[TASK INSTRUCTIONS]
In the listing below, identify each line with the word "Front" and return those lines.

☆ ☆ ☆ ☆

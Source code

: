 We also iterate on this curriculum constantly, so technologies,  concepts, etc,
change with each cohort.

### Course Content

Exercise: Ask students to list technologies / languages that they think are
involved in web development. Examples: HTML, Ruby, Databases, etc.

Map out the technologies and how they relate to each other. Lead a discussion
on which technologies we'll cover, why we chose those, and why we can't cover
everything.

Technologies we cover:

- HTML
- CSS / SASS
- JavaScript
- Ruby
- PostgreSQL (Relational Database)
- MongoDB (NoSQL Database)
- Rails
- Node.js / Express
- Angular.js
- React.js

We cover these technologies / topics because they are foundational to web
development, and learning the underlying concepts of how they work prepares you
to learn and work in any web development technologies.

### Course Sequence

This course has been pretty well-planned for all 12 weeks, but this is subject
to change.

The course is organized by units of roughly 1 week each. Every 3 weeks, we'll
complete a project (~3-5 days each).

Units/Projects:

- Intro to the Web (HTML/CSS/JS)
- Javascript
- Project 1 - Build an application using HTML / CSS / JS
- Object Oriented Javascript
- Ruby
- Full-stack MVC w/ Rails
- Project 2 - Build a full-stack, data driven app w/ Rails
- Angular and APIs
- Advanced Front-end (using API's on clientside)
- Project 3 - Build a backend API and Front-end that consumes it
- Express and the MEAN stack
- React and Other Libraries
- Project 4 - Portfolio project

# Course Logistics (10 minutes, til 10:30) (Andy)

☆ ☆ ☆ ☆

[YOUR RESPONSE]
- Advanced Front-end (using API's on clientside)
- Project 3 - Build a backend API and Front-end that consumes it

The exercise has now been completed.